Work task> How many lines in the records below contain the word "client"? State that number and nothing more.

Collected data
'''

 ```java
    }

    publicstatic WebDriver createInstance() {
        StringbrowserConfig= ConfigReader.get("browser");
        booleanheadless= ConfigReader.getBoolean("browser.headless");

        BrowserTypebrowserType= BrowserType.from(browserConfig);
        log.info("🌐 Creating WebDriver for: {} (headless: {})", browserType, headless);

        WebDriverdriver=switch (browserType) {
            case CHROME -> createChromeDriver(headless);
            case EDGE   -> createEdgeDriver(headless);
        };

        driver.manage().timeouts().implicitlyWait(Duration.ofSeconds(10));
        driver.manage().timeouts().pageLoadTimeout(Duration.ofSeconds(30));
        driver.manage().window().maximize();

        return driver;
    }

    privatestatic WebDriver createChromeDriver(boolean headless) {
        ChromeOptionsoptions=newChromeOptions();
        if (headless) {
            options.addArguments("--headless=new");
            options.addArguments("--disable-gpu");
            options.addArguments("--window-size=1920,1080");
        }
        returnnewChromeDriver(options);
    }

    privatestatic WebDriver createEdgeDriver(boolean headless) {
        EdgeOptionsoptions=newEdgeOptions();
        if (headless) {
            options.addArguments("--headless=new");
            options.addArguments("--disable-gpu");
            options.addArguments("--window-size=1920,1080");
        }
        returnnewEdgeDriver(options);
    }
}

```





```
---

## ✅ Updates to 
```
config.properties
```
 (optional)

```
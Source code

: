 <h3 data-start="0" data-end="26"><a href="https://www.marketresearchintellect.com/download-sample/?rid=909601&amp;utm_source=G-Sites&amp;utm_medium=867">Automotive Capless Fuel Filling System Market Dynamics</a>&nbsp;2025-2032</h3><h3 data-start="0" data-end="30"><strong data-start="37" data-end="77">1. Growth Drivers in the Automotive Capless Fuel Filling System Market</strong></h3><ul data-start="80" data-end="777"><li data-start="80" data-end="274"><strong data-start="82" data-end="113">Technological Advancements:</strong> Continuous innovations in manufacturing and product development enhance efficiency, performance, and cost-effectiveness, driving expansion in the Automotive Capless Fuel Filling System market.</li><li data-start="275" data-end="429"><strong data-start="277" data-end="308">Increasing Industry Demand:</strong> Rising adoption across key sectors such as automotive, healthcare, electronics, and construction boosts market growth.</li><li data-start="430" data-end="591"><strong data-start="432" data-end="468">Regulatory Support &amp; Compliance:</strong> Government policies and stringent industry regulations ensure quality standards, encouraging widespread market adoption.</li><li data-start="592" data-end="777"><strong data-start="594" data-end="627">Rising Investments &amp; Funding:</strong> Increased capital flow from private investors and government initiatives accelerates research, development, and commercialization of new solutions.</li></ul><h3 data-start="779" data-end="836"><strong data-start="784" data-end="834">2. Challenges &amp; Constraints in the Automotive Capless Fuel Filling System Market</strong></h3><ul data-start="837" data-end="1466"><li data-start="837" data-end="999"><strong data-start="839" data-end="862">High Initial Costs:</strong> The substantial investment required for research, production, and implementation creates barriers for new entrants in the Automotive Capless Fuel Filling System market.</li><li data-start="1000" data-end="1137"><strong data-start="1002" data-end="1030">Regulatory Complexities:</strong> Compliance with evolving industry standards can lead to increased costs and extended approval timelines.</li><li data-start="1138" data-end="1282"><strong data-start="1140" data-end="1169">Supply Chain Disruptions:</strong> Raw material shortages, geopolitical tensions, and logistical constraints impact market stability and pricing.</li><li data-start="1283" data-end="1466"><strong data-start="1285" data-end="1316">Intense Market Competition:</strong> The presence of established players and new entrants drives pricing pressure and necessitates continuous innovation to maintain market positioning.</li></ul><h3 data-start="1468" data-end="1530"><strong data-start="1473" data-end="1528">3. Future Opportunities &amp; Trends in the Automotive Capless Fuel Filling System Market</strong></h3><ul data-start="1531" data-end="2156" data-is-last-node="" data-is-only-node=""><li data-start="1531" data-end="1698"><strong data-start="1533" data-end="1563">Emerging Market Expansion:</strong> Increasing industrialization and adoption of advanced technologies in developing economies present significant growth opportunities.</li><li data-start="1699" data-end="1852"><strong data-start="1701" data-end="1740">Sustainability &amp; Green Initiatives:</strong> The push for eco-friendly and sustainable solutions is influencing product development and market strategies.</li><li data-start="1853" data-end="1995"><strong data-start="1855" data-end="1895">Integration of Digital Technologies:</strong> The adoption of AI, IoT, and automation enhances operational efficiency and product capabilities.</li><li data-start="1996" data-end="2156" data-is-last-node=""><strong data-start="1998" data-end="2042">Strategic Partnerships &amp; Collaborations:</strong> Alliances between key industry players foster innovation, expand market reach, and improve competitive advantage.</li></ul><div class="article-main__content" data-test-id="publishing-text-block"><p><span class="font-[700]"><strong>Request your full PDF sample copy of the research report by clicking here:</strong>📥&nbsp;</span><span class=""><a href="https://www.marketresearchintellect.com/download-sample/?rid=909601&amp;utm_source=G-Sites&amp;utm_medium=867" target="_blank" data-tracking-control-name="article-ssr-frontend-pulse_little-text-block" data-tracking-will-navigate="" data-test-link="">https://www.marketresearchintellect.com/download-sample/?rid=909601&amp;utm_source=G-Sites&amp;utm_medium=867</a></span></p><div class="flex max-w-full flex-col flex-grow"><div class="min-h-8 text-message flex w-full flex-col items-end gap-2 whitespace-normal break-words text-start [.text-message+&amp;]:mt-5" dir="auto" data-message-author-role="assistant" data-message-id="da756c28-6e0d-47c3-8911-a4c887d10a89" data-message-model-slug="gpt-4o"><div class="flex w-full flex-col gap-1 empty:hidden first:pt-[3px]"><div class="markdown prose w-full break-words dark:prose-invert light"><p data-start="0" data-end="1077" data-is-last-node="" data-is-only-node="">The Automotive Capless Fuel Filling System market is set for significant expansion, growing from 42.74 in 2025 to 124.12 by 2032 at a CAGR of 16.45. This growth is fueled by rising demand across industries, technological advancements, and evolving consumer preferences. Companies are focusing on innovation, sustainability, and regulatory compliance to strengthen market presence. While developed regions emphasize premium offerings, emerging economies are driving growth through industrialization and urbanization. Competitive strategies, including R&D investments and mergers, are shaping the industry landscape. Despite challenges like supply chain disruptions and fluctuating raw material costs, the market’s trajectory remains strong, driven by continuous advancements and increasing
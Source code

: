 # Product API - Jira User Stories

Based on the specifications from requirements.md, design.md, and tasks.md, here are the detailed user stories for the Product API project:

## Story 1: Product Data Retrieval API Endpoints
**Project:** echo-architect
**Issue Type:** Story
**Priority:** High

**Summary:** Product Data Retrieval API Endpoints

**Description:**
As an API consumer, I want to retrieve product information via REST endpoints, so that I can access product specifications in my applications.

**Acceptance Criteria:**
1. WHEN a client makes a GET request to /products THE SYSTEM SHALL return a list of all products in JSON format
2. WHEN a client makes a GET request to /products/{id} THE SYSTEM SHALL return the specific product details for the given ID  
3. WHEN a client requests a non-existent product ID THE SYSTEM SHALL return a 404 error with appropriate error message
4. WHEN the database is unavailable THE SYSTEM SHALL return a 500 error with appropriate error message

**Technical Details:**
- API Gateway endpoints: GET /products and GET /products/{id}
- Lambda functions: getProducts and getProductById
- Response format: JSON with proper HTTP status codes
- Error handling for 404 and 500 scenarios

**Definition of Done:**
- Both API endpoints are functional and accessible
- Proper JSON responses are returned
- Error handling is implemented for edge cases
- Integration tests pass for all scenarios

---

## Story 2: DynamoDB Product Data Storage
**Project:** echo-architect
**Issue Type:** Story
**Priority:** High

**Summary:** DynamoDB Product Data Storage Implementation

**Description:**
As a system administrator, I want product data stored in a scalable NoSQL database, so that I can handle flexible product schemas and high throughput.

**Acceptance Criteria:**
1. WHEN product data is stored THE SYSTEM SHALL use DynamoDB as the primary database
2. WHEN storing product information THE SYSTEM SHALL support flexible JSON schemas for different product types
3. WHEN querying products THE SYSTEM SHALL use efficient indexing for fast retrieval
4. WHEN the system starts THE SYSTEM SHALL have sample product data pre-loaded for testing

'''

Task result> 3